Torment - Lauren Kate [71]
“What’s wrong?” he asked.
Luce felt sick. They could steam up windows with their kisses, but as soon as they started using their mouths for other things—like talking—everything got so complicated.
She turned her face away. “You lied to me.”
Daniel didn’t scoff or get angry, as she was expecting him to—almost wanting him to. He sat down on the sand. He propped his hands on his knees and stared out at the frothy waves. “About what, exactly?”
Even as the words came out, Luce regretted where she was going. “I could take your approach—not tell you anything, ever.”
“I can’t tell you whatever it is you want to know if you won’t tell me what’s bothering you.”
She thought about Shelby, but when she imagined playing the jealousy card, only to have him treat her like a child, Luce felt pathetic. Instead, she said, “I feel like we’re strangers. Like I don’t know you any better than anyone else.”
“Oh.” His voice was quiet, but his face was so infuriatingly stoic, Luce wanted to shake him. Nothing riled him up.
“You’re holding me hostage out here, Daniel. I know nothing. I know no one. I’m lonely. Every time I see you, you’ve put up some new wall, and you never let me in. You never let me in. You dragged me all the way out here—”
She was thinking to California, but it was more than that. Her past, what limited conception of it that she had, rolled out in her mind like the dropped reel of a movie, unwinding onto the floor.
Daniel had dragged her much, much further than California. He’d dragged her through centuries of fights like this one. Through agonizing deaths that caused pain to everyone around her—like those nice old people she’d visited last week. Daniel had ruined that couple’s life. Killed their daughter. All because he’d been some hotshot angel who saw something he wanted and went after it.
No, he hadn’t just dragged her to California. He’d dragged her into a cursed eternity. A burden that should have been his alone to bear. “I am suffering—me and everyone who loves me—for your curse. For all time. Because of you.”
He winced as though she’d struck him. “You want to go home,” he said.
She kicked the sand. “I want to go back. I want you to take back whatever it was you did to get me into this. I just want to live and die a normal life and break up with normal people over normal things like toasters, not the supernatural secrets of the universe that you don’t even trust me with.”
“Hold on.” Daniel’s face had gone completely white. His shoulders stiffened and his hands were shaking. Even his wings, which moments ago had seemed so powerful, looked frail. Luce wanted to reach out and touch them, as if somehow they would tell her whether the pain she saw in his eyes was real. But she held her ground.
“Are we breaking up?” he asked, his voice weak and low.
“Are we even together, Daniel?”
He got to his feet and cupped her face. Before she could jerk away, she felt the heat subside from her cheeks. She closed her eyes, trying to resist the magnetic force of his touch, but it was so strong, stronger than anything else.
It erased her anger, left her identity in tatters. Who was she without him? Why did the pull toward Daniel always defeat anything that pulled her away? Reason, sensibility, self-preservation: None of them could ever compete. It must have been part of Daniel’s punishment. That she was bound to him forever, like a marionette to its puppeteer. She knew she shouldn’t want him with every fiber of her being, but she couldn’t help herself. Gazing at him, feeling his touch—the rest of the world faded into the background.

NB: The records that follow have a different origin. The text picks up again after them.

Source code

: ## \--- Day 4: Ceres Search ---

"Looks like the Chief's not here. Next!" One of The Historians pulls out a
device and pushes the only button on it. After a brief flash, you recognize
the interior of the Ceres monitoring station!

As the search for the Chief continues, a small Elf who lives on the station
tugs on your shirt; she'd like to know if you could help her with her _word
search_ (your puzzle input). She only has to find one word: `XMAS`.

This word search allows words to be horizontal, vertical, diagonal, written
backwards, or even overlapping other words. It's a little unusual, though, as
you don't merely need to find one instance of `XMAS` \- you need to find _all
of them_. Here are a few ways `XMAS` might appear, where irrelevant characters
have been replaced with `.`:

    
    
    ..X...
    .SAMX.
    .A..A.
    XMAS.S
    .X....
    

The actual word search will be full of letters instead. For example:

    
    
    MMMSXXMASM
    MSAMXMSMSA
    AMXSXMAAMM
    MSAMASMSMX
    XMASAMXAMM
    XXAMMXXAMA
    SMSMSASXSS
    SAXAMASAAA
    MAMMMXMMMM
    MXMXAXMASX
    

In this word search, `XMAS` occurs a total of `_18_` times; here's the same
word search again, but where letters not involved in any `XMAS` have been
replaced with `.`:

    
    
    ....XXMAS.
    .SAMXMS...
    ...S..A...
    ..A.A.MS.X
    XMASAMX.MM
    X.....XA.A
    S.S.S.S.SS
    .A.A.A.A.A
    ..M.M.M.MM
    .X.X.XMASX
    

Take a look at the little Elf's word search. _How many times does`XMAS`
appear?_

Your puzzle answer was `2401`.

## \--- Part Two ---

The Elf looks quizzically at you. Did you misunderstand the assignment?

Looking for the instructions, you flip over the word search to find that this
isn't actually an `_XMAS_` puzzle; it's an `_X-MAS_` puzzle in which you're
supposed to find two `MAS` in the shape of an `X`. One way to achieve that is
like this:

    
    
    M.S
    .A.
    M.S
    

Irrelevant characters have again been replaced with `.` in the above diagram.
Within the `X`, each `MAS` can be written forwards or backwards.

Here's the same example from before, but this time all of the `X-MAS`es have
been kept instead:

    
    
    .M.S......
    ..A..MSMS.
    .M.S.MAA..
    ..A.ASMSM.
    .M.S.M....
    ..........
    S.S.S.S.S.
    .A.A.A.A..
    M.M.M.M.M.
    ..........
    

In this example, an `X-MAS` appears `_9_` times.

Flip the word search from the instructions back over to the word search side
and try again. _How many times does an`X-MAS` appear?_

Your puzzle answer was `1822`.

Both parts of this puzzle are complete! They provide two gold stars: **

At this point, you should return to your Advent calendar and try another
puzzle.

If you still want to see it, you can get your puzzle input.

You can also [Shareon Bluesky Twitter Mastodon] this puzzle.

She just wished loving him didn’t always have to be so hard.
“What’s this business about wanting a toaster?” Daniel whispered in her ear.
“I guess I don’t know what I want.”
“I do.” His eyes were intent, holding hers. “I want you.”
“I know, but—”
“Nothing will ever change that. No matter what you hear. No matter what happens.”
“But I need more than to be wanted. I need for us to be together—actually together.”
“Soon. I promise. All of this is only temporary.